The plight of an accused on trial, untrained in the law, has been noted many times. Gibbs v. Burke, 337 U.S. 773, 69 S.Ct. 1247, 93 L.Ed. 1686; Johnson v. Zerbst, 304 U.S. 458, 58 S.Ct. 1019, 82 L.Ed. 1461; Powell v. State of Alabama, 287 U.S. 45, 53 S.Ct. 55, 77 L.Ed. 158; Patton v. United States, 281 U.S. 276, 50 S.Ct. 253, 74 L.Ed. 854.
It is described in the Johnson case in a quotation from the Powell case, thus:
"The '* * * right to be heard would be, in many cases, of little avail if it did not comprehend the right to be heard by counsel. Even the intelligent and educated layman has small and sometimes no skill in the science of law. If charged with crime, he is incapable, generally, of determining for himself whether the indictment is good or bad. He is unfamiliar with the rules of evidence. Left without the aid of counsel he may be put on trial without a proper charge, and convicted upon incompetent evidence, or evidence irrelevant to the issue or otherwise inadmissible. He lacks both the skill and knowledge adequately to prepare his defence, even though he have a perfect one. He requires the guiding hand of counsel at every step in the proceedings against him.' " [ 304 U.S. 458, 58 S.Ct. 1022]
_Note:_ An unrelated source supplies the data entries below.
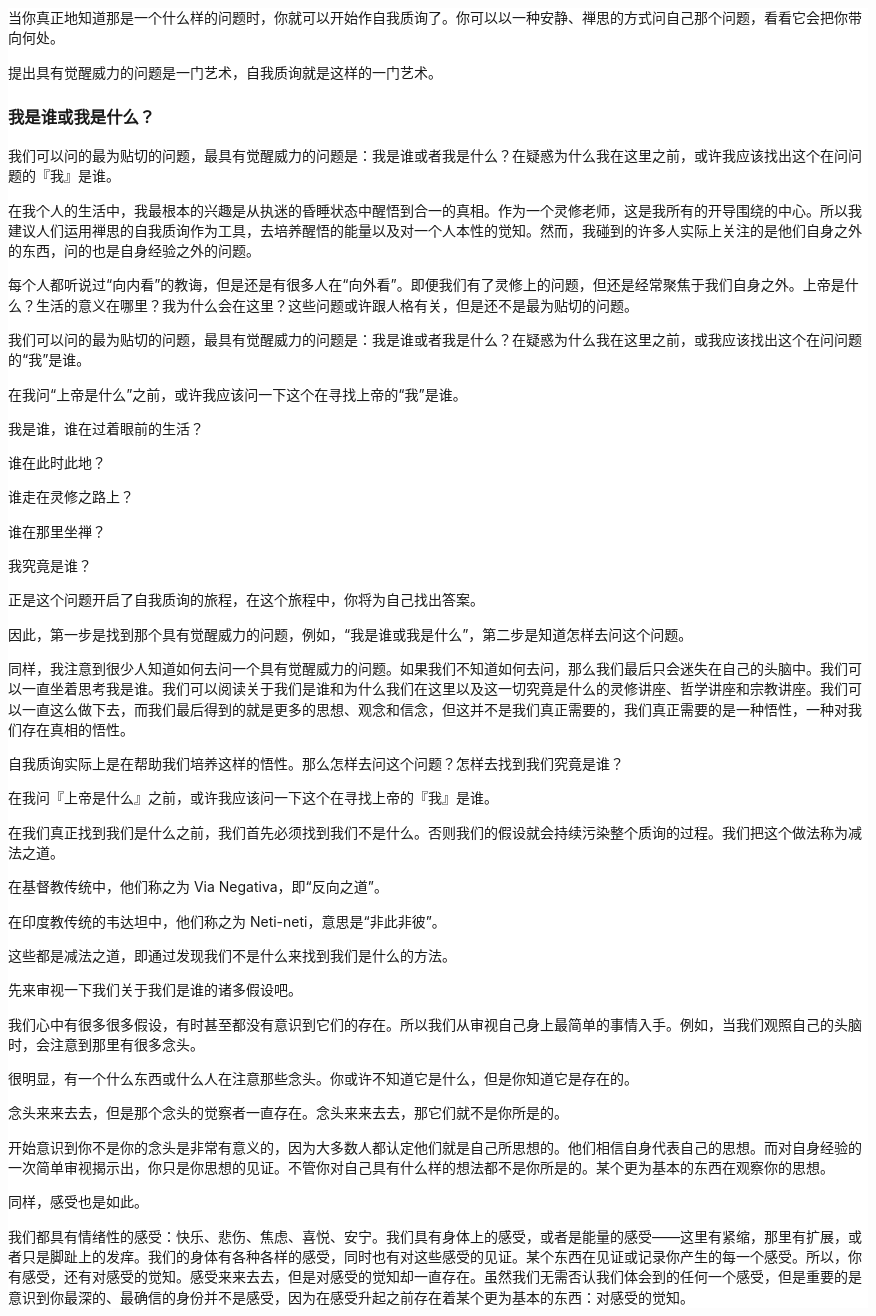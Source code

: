 当你真正地知道那是一个什么样的问题时，你就可以开始作自我质询了。你可以以一种安静、禅思的方式问自己那个问题，看看它会把你带向何处。

提出具有觉醒威力的问题是一门艺术，自我质询就是这样的一门艺术。

### 我是谁或我是什么？

我们可以问的最为贴切的问题，最具有觉醒威力的问题是：我是谁或者我是什么？在疑惑为什么我在这里之前，或许我应该找出这个在问问题的『我』是谁。

在我个人的生活中，我最根本的兴趣是从执迷的昏睡状态中醒悟到合一的真相。作为一个灵修老师，这是我所有的开导围绕的中心。所以我建议人们运用禅思的自我质询作为工具，去培养醒悟的能量以及对一个人本性的觉知。然而，我碰到的许多人实际上关注的是他们自身之外的东西，问的也是自身经验之外的问题。

每个人都听说过“向内看”的教诲，但是还是有很多人在“向外看”。即便我们有了灵修上的问题，但还是经常聚焦于我们自身之外。上帝是什么？生活的意义在哪里？我为什么会在这里？这些问题或许跟人格有关，但是还不是最为贴切的问题。

我们可以问的最为贴切的问题，最具有觉醒威力的问题是：我是谁或者我是什么？在疑惑为什么我在这里之前，或我应该找出这个在问问题的“我”是谁。

在我问“上帝是什么”之前，或许我应该问一下这个在寻找上帝的“我”是谁。

我是谁，谁在过着眼前的生活？

谁在此时此地？

谁走在灵修之路上？

谁在那里坐禅？

我究竟是谁？

正是这个问题开启了自我质询的旅程，在这个旅程中，你将为自己找出答案。

因此，第一步是找到那个具有觉醒威力的问题，例如，“我是谁或我是什么”，第二步是知道怎样去问这个问题。

同样，我注意到很少人知道如何去问一个具有觉醒威力的问题。如果我们不知道如何去问，那么我们最后只会迷失在自己的头脑中。我们可以一直坐着思考我是谁。我们可以阅读关于我们是谁和为什么我们在这里以及这一切究竟是什么的灵修讲座、哲学讲座和宗教讲座。我们可以一直这么做下去，而我们最后得到的就是更多的思想、观念和信念，但这并不是我们真正需要的，我们真正需要的是一种悟性，一种对我们存在真相的悟性。

自我质询实际上是在帮助我们培养这样的悟性。那么怎样去问这个问题？怎样去找到我们究竟是谁？

在我问『上帝是什么』之前，或许我应该问一下这个在寻找上帝的『我』是谁。

在我们真正找到我们是什么之前，我们首先必须找到我们不是什么。否则我们的假设就会持续污染整个质询的过程。我们把这个做法称为减法之道。

在基督教传统中，他们称之为 Via Negativa，即“反向之道”。

在印度教传统的韦达坦中，他们称之为 Neti-neti，意思是“非此非彼”。

这些都是减法之道，即通过发现我们不是什么来找到我们是什么的方法。

先来审视一下我们关于我们是谁的诸多假设吧。

我们心中有很多很多假设，有时甚至都没有意识到它们的存在。所以我们从审视自己身上最简单的事情入手。例如，当我们观照自己的头脑时，会注意到那里有很多念头。

很明显，有一个什么东西或什么人在注意那些念头。你或许不知道它是什么，但是你知道它是存在的。

念头来来去去，但是那个念头的觉察者一直存在。念头来来去去，那它们就不是你所是的。

开始意识到你不是你的念头是非常有意义的，因为大多数人都认定他们就是自己所思想的。他们相信自身代表自己的思想。而对自身经验的一次简单审视揭示出，你只是你思想的见证。不管你对自己具有什么样的想法都不是你所是的。某个更为基本的东西在观察你的思想。

同样，感受也是如此。

我们都具有情绪性的感受：快乐、悲伤、焦虑、喜悦、安宁。我们具有身体上的感受，或者是能量的感受——这里有紧缩，那里有扩展，或者只是脚趾上的发痒。我们的身体有各种各样的感受，同时也有对这些感受的见证。某个东西在见证或记录你产生的每一个感受。所以，你有感受，还有对感受的觉知。感受来来去去，但是对感受的觉知却一直存在。虽然我们无需否认我们体会到的任何一个感受，但是重要的是意识到你最深的、最确信的身份并不是感受，因为在感受升起之前存在着某个更为基本的东西：对感受的觉知。
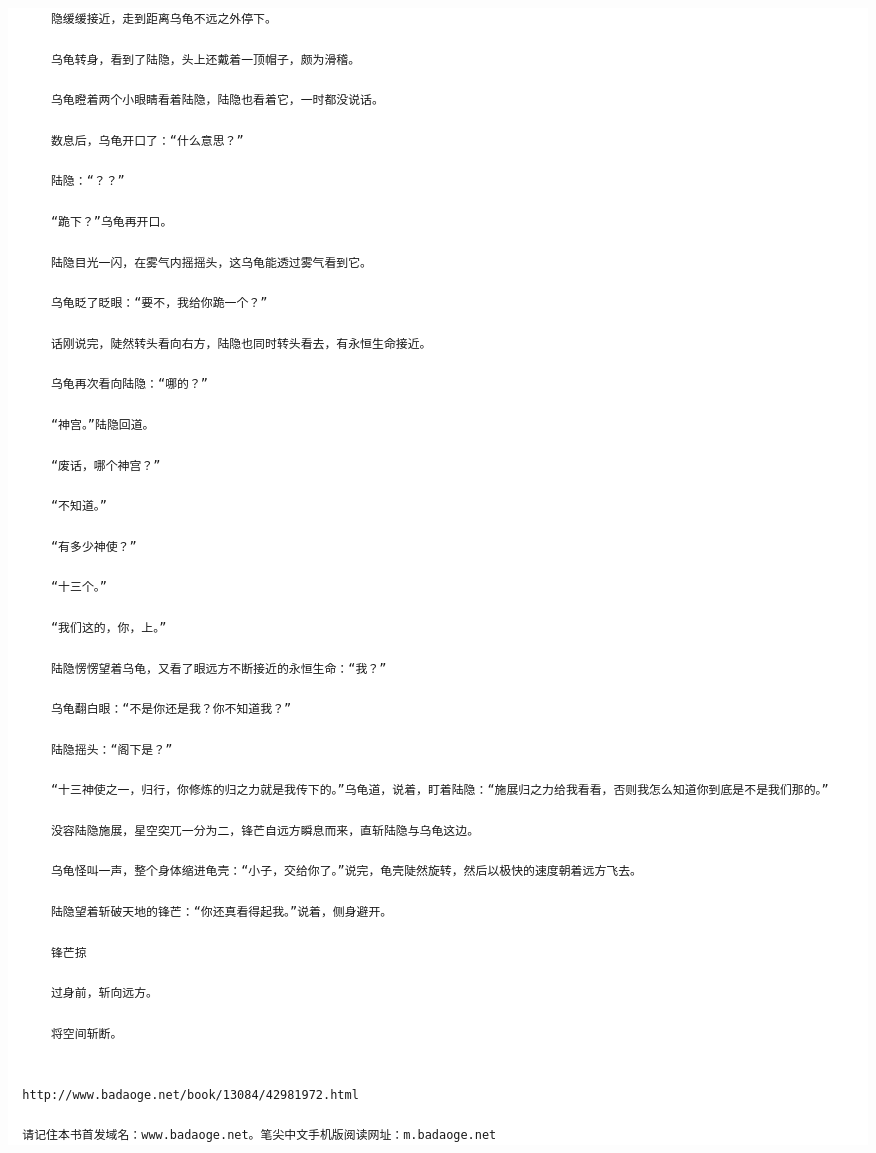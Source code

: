           隐缓缓接近，走到距离乌龟不远之外停下。
      
          乌龟转身，看到了陆隐，头上还戴着一顶帽子，颇为滑稽。
      
          乌龟瞪着两个小眼睛看着陆隐，陆隐也看着它，一时都没说话。
      
          数息后，乌龟开口了：“什么意思？”
      
          陆隐：“？？”
      
          “跪下？”乌龟再开口。
      
          陆隐目光一闪，在雾气内摇摇头，这乌龟能透过雾气看到它。
      
          乌龟眨了眨眼：“要不，我给你跪一个？”
      
          话刚说完，陡然转头看向右方，陆隐也同时转头看去，有永恒生命接近。
      
          乌龟再次看向陆隐：“哪的？”
      
          “神宫。”陆隐回道。
      
          “废话，哪个神宫？”
      
          “不知道。”
      
          “有多少神使？”
      
          “十三个。”
      
          “我们这的，你，上。”
      
          陆隐愣愣望着乌龟，又看了眼远方不断接近的永恒生命：“我？”
      
          乌龟翻白眼：“不是你还是我？你不知道我？”
      
          陆隐摇头：“阁下是？”
      
          “十三神使之一，归行，你修炼的归之力就是我传下的。”乌龟道，说着，盯着陆隐：“施展归之力给我看看，否则我怎么知道你到底是不是我们那的。”
      
          没容陆隐施展，星空突兀一分为二，锋芒自远方瞬息而来，直斩陆隐与乌龟这边。
      
          乌龟怪叫一声，整个身体缩进龟壳：“小子，交给你了。”说完，龟壳陡然旋转，然后以极快的速度朝着远方飞去。
      
          陆隐望着斩破天地的锋芒：“你还真看得起我。”说着，侧身避开。
      
          锋芒掠
      
          过身前，斩向远方。
      
          将空间斩断。
      
      
      http://www.badaoge.net/book/13084/42981972.html
      
      请记住本书首发域名：www.badaoge.net。笔尖中文手机版阅读网址：m.badaoge.net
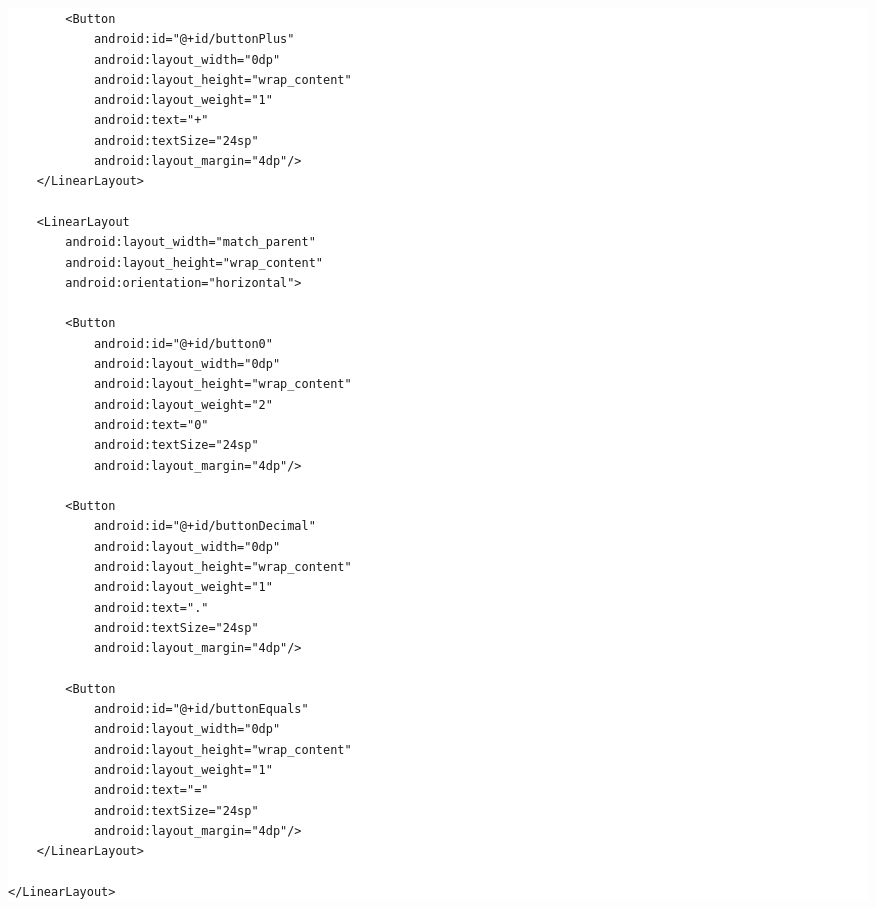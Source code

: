             <Button
                android:id="@+id/buttonPlus"
                android:layout_width="0dp"
                android:layout_height="wrap_content"
                android:layout_weight="1"
                android:text="+"
                android:textSize="24sp"
                android:layout_margin="4dp"/>
        </LinearLayout>

        <LinearLayout
            android:layout_width="match_parent"
            android:layout_height="wrap_content"
            android:orientation="horizontal">

            <Button
                android:id="@+id/button0"
                android:layout_width="0dp"
                android:layout_height="wrap_content"
                android:layout_weight="2"
                android:text="0"
                android:textSize="24sp"
                android:layout_margin="4dp"/>

            <Button
                android:id="@+id/buttonDecimal"
                android:layout_width="0dp"
                android:layout_height="wrap_content"
                android:layout_weight="1"
                android:text="."
                android:textSize="24sp"
                android:layout_margin="4dp"/>

            <Button
                android:id="@+id/buttonEquals"
                android:layout_width="0dp"
                android:layout_height="wrap_content"
                android:layout_weight="1"
                android:text="="
                android:textSize="24sp"
                android:layout_margin="4dp"/>
        </LinearLayout>

    </LinearLayout>

</LinearLayout>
It is the duty of a trial court to assign counsel to defend an accused when the accused makes such a request and a necessary showing in support thereof. Moore v. Commonwealth, 298 Ky. 14, 181 S.W.2d 413; Hamlin v. Commonwealth, 287 Ky. 22, 152 S.W.2d 297. Further duties of a trial court are detailed in Gholson v. Commonwealth, 308 Ky. 82, 212 S.W.2d 537, at page 540:
"* * * In addition to legal rights and guarantees common justice demands that every person accused of a felony be given a fair and impartial trial. This would include the informing of an accused at the beginning of his trial by the judge relative to his legal rights and guarantees; and especially is this true where a plea of guilty is offered and entertained. It is incumbent upon the trial judge to determine whether the waiver of a right to be represented by counsel is made 'intelligently, competently, understandingly and voluntarily.' * *"
See also Parsley v. Commonwealth, Ky., 272 S.W.2d 326.
The failure to observe these duties is a proper basis for awarding a new trial. The circumstances of this case are such that counsel should have been appointed to represent the appellants, and a new trial should be awarded.
Since another trial may occur, it is necessary to consider other grounds urged for reversal. Officers who investigated the break-in were permitted to testify concerning a statement made by appellant Hart, in which he said that he had received part of the stolen property from appellant Richmond. There is some uncertainty as to whether this statement was made in the presence of Richmond. It was made on a day after the break-in. It is urged that Hart's statement was incompetent as to Richmond.
Incriminating statements made by an accused's accomplice after commission of the crime charged are inadmissible against the accomplice but are inadmissible against the accused. Bailey v. Commonwealth, 294 Ky. 355, 171 S.W.2d 1005; Metcalf v. United States, 6 Cir., 195 F.2d 213.
It is now urged that the evidence was insufficient to take the case to the jury. The sufficiency of the evidence was not questioned at the trial and cannot be considered now.
It also is urged that the appellants were entitled to a special instruction embodying their defense that they found the stolen property. There is no merit in this contention. Baker v. Commonwealth, Ky., 288 S.W.2d 56; Horn v. Commonwealth, Ky., 251 S.W.2d 864; Merida v. Commonwealth, Ky., 243 S.W.2d 652; Wilson v. Commonwealth, 303 Ky. 219, 197 S.W.2d 240.
The judgment is reversed with directions to set it aside and to grant a new trial.